Future<void> main() async {
final LlamaEngine engine = LlamaEngine(LlamaBackend());

try {
await engine.loadModel('model.gguf');

final ChatSession session = ChatSession(engine)
..systemPrompt = 'You are a concise assistant.';

await for (final LlamaCompletionChunk chunk in session.create([
LlamaTextContent('Hello!
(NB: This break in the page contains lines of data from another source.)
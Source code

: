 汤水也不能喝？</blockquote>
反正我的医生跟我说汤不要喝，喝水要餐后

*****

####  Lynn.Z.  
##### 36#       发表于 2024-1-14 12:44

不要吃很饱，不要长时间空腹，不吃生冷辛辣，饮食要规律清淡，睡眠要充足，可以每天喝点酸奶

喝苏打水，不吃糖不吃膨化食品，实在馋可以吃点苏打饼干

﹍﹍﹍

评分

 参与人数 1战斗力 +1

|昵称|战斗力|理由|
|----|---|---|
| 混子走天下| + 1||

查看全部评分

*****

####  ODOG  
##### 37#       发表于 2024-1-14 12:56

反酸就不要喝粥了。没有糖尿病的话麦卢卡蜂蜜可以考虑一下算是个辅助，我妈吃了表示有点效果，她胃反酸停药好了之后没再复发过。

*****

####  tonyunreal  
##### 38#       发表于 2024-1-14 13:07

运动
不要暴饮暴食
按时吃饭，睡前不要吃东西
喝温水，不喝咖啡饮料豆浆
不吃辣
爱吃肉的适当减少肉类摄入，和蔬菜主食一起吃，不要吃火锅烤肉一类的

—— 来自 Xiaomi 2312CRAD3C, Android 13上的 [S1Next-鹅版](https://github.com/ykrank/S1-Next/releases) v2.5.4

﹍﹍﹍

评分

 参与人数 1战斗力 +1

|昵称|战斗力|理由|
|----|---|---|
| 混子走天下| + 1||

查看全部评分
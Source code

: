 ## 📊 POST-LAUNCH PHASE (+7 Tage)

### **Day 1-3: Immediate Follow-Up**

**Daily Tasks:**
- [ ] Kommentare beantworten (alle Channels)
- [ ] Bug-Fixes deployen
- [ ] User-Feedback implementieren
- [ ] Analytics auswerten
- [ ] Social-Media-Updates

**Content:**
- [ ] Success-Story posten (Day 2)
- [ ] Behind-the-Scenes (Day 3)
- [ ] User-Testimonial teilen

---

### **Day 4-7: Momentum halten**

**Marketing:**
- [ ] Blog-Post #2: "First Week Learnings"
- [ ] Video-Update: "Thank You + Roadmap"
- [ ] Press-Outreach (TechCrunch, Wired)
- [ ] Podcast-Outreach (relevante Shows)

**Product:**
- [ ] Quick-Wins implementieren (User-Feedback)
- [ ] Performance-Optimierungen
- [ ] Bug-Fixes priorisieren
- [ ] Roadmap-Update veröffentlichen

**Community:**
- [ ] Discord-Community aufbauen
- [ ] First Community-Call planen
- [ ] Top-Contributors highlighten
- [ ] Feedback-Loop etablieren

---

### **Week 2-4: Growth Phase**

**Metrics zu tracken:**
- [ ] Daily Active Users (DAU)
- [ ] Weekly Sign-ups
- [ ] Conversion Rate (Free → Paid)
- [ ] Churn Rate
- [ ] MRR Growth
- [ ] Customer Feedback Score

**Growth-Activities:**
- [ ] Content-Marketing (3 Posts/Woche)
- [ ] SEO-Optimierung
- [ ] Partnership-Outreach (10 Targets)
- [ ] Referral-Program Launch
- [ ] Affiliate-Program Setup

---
Give me one sentence about local inference.'),
])) {
final String? text = chunk.choices.first.delta.content;
if (text != null) {
print(text);
}
}
} finally {
await engine.dispose();
}
}

Low-Level API

LlamaBackend gives direct access to model/context handles and raw generation streams.

Key Components:

  • LlamaBackend: Exposes explicit model/context creation and byte-stream generation.

Advantages:

  • Granular control: Manage handles and pipeline steps directly.
  • Integration flexibility: Useful for specialized runtime integrations.
import 'dart:convert';
import 'package:llamadart/llamadart.dart';

Future<void> main() async {
final LlamaBackend backend = LlamaBackend();
final ModelParams modelParams = const ModelParams();

final int modelHandle = await backend.modelLoad('model.gguf', modelParams);
final int contextHandle = await backend.contextCreate(
modelHandle,
modelParams,
);

try {
final Stream<String> textStream = backend
.generate(
contextHandle,
'Hello from low-level API',
const GenerationParams(),
)
.transform(const Utf8Decoder());

await for (final String text in textStream) {
print(text);
}
} finally {
await backend.contextFree(contextHandle);
await backend.modelFree(modelHandle);
await backend.dispose();
}
}

Which should you choose?

Start with the high-level API. Move down to LlamaBackend only when you need explicit handle-level control that LlamaEngine/ChatSession do not provide.